金宮さん

ラブ&ポップの金宮さんのレビュー・感想・評価

ラブ&ポップ(1998年製作の映画)
3.5
村上龍さん台詞のセンスと庵野さん映像のセンスがぶつかり合ってはいるものの、タイムリミット要素を入れることでエンタメ性も確保しており観てて飽きない。

時代性の映像記録がコンセプトにあると思うので会話の自然さが求められるが、受け手側に伝わるレベルで心情表現もしなきゃならない。そのバランスはモノローグの多用で解決した。これは活字でも発揮している村上龍さん得意のテクニックなんですが、悪い意味でのポエティックという臭みを消すことに成功していますね。

モノローグを担当しているのが主演の三輪さんじゃない(まさかの河瀬直美さん)なところもあえてな気がします。映像とちょっと距離が生まれますよね。未来の裕美が振り返ってるのかな、とか勝手に想像しました。

そして際立つのが買う人たちのキモさ。作中では女子高生目線で単なる事象として過ぎ去っていくので、その背景にある社会的病理を色々と想像してしまいます。

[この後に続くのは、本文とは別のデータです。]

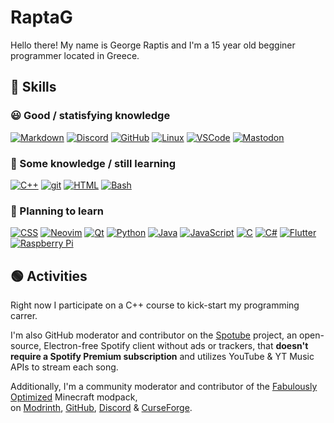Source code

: # RaptaG

Hello there! My name is George Raptis and I'm a 15 year old begginer programmer located in Greece.<br />

## 💪 Skills

### 😃 Good / statisfying knowledge

[![Markdown](https://skillicons.dev/icons?i=md)](https://daringfireball.net/projects/markdown) [![Discord](https://skillicons.dev/icons?i=discord)](https://discord.com) [![GitHub](https://skillicons.dev/icons?i=github)](https://github.com) [![Linux](https://skillicons.dev/icons?i=linux)](https://linux.org) [![VSCode](https://skillicons.dev/icons?i=vscode)](https://code.visualstudio.com) [![Mastodon](https://skillicons.dev/icons?i=mastodon)](https://joinmastodon.org)

### 🤔 Some knowledge / still learning

[![C++](https://skillicons.dev/icons?i=cpp)](https://isocpp.org) [![git](https://skillicons.dev/icons?i=git)](https://git-scm.com) [![HTML](https://skillicons.dev/icons?i=html)](https://html.spec.whatwg.org/multipage) [![Bash](https://skillicons.dev/icons?i=bash)](https://www.gnu.org/software/bash)

### 🧐 Planning to learn

[![CSS](https://skillicons.dev/icons?i=css)](https://www.w3.org/Style/CSS) [![Neovim](https://skillicons.dev/icons?i=neovim)](https://neovim.io) [![Qt](https://skillicons.dev/icons?i=qt)](https://www.qt.io) [![Python](https://skillicons.dev/icons?i=py)](https://www.python.org) [![Java](https://skillicons.dev/icons?i=java)](https://www.oracle.com/java) [![JavaScript](https://skillicons.dev/icons?i=js)](https://www.ecma-international.org/publications-and-standards/standards/ecma-262) [![C](https://skillicons.dev/icons?i=c)](https://en.wikipedia.org/wiki/C_(programming_language)) [![C#](https://skillicons.dev/icons?i=cs)](https://en.wikipedia.org/wiki/C_Sharp_(programming_language)) [![Flutter](https://skillicons.dev/icons?i=flutter)](https://flutter.dev) [![Raspberry Pi](https://skillicons.dev/icons?i=raspberrypi)](https://www.raspberrypi.org)

## 🟢 Activities

Right now I participate on a C++ course to kick-start my programming carrer.

I'm also GitHub moderator and contributor on the [Spotube](https://spotube.netlify.app) project, an open-source, Electron-free Spotify client without ads or trackers, that **doesn't require a Spotify Premium subscription** and utilizes YouTube & YT Music APIs to stream each song.

Additionally, I'm a community moderator and contributor of the [Fabulously Optimized](https://modrinth.com/modpack/fabulously-optimized) Minecraft modpack,<br />
on [Modrinth](https://modrinth.com/modpack/fabulously-optimized), [GitHub](https://github.com/Fabulously-Optimized/fabulously-optimized), [Discord](https://fabulously-optimized.github.io/discord) & [CurseForge](https://www.curseforge.com/minecraft/modpacks/fabulously-optimized).

<!--

## <a href="https://codeberg.org"><img width="25" src="https://codeberg.org/Codeberg/Design/raw/branch/main/logo/icon/png/codeberg-logo_icon_blue-64x64.png"></a> Codeberg

A part of my move away from centralized propritery companies to open source and decentralized networks, I now use [Codeberg](https://codeberg.org) as my git service. Unlike GitHub, it's completely open source and values open source projects. In fact, only open source projects are allowed there. I suggest you read this article: https://giveupgithub.org

-->
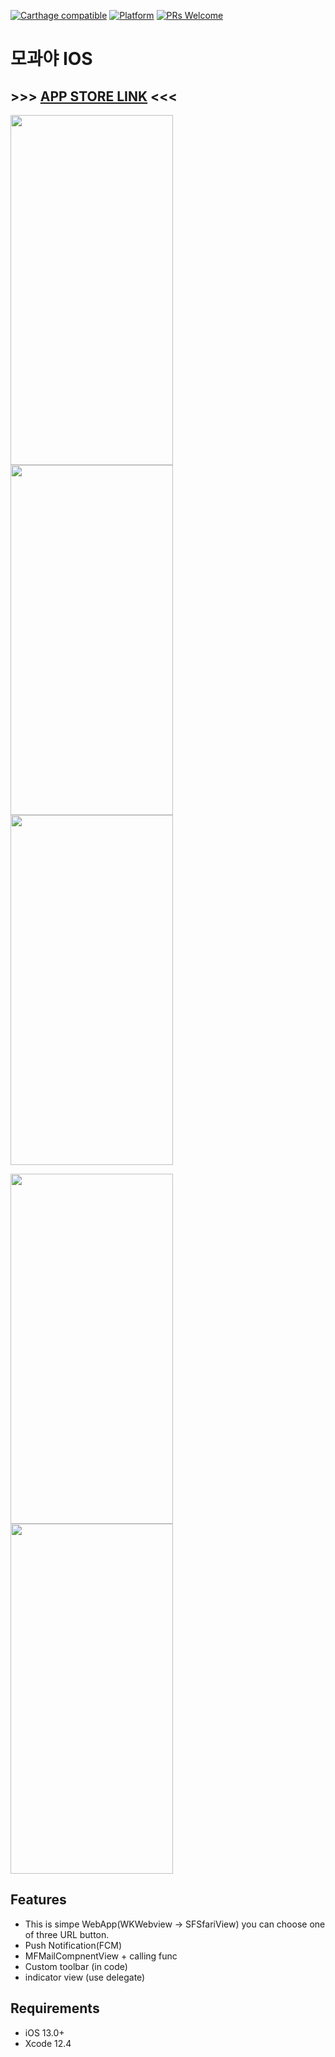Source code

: 
[![Carthage compatible](https://img.shields.io/badge/Carthage-compatible-4BC51D.svg?style=flat)](https://github.com/Carthage/Carthage) 
[![Platform](https://img.shields.io/cocoapods/p/LFAlertController.svg?style=flat)](http://cocoapods.org/pods/LFAlertController)
[![PRs Welcome](https://img.shields.io/badge/PRs-welcome-brightgreen.svg?style=flat-square)](http://makeapullrequest.com)
 # 모과야 IOS 
 ## >>> [APP STORE LINK](https://apps.apple.com/kr/app/%EB%AA%A8%EA%B3%BC%EC%95%BC/id1565285490, "APPSTORE link") <<<
 
<img src="https://user-images.githubusercontent.com/66512239/118224916-06c10b80-b4bf-11eb-8c7e-f58da0678098.png"  width="260" height="560"><img src="https://user-images.githubusercontent.com/66512239/118223509-6964d800-b4bc-11eb-9fc1-09704b6f72f6.png"  width="260" height="560"><img src="https://user-images.githubusercontent.com/66512239/118224918-0759a200-b4bf-11eb-9a63-e866afd54bea.png"  width="260" height="560">

<img src="https://user-images.githubusercontent.com/66512239/118224142-864ddb00-b4bd-11eb-88df-1b76d6779815.png"  width="260" height="560"><img src="https://user-images.githubusercontent.com/66512239/118224169-949bf700-b4bd-11eb-9142-966932c60633.png"  width="260" height="560">



## Features

- This is simpe WebApp(WKWebview -> SFSfariView) you can choose one of three URL button.
- Push Notification(FCM)
- MFMailCompnentView + calling func 
- Custom toolbar (in code)
- indicator view (use delegate)

## Requirements

- iOS 13.0+
- Xcode 12.4
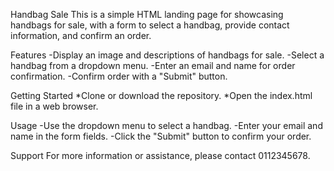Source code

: 
Handbag Sale
This is a simple HTML landing page for showcasing handbags for sale, with a form to select a handbag, provide contact information, and confirm an order.

Features
-Display an image and descriptions of handbags for sale.
-Select a handbag from a dropdown menu.
-Enter an email and name for order confirmation.
-Confirm order with a "Submit" button.

Getting Started
*Clone or download the repository.
*Open the index.html file in a web browser.

Usage
-Use the dropdown menu to select a handbag.
-Enter your email and name in the form fields.
-Click the "Submit" button to confirm your order.

Support
For more information or assistance, please contact 0112345678.
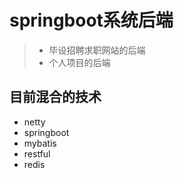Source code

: # springboot系统后端

> - 毕设招聘求职网站的后端
> - 个人项目的后端

## 目前混合的技术
- netty
- springboot
- mybatis
- restful
- redis



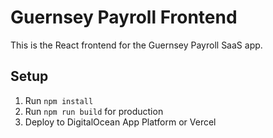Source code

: # Guernsey Payroll Frontend
This is the React frontend for the Guernsey Payroll SaaS app.

## Setup
1. Run `npm install`
2. Run `npm run build` for production
3. Deploy to DigitalOcean App Platform or Vercel
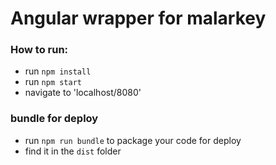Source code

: # Angular wrapper for malarkey

### How to run:
*	run `npm install`
*	run `npm start`
*	navigate to 'localhost/8080'

### bundle for deploy
- run `npm run bundle` to package your code for deploy
- find it in the `dist` folder
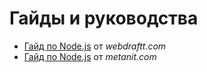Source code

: # Гайды и руководства

- [Гайд по Node.js](webdraftt/index.md) от _webdraftt.com_
- [Гайд по Node.js](metanit/index.md) от _metanit.com_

今見ると、随所に庵野演出を感じるのも楽しめるポイント。アンバランス的にフォークソングを使うのは相変わらず苦手だなと思いましたが、やたら荘厳にクラシックを使うのは好みだったりします。


ーーーーーーーーー

・エンドロール。「庵野秀明(新人)」に悪いところが出てるが、まあそこも可愛げ。

・渡辺いっけいさんの電話、対面するまで小日向文世さんの声に聞こえました。

・Focusの怪演を感じさせる浅野忠信さんと平常運転の手塚とおるさん。あんなのに連続で会ったらそりゃヘトヘトになります。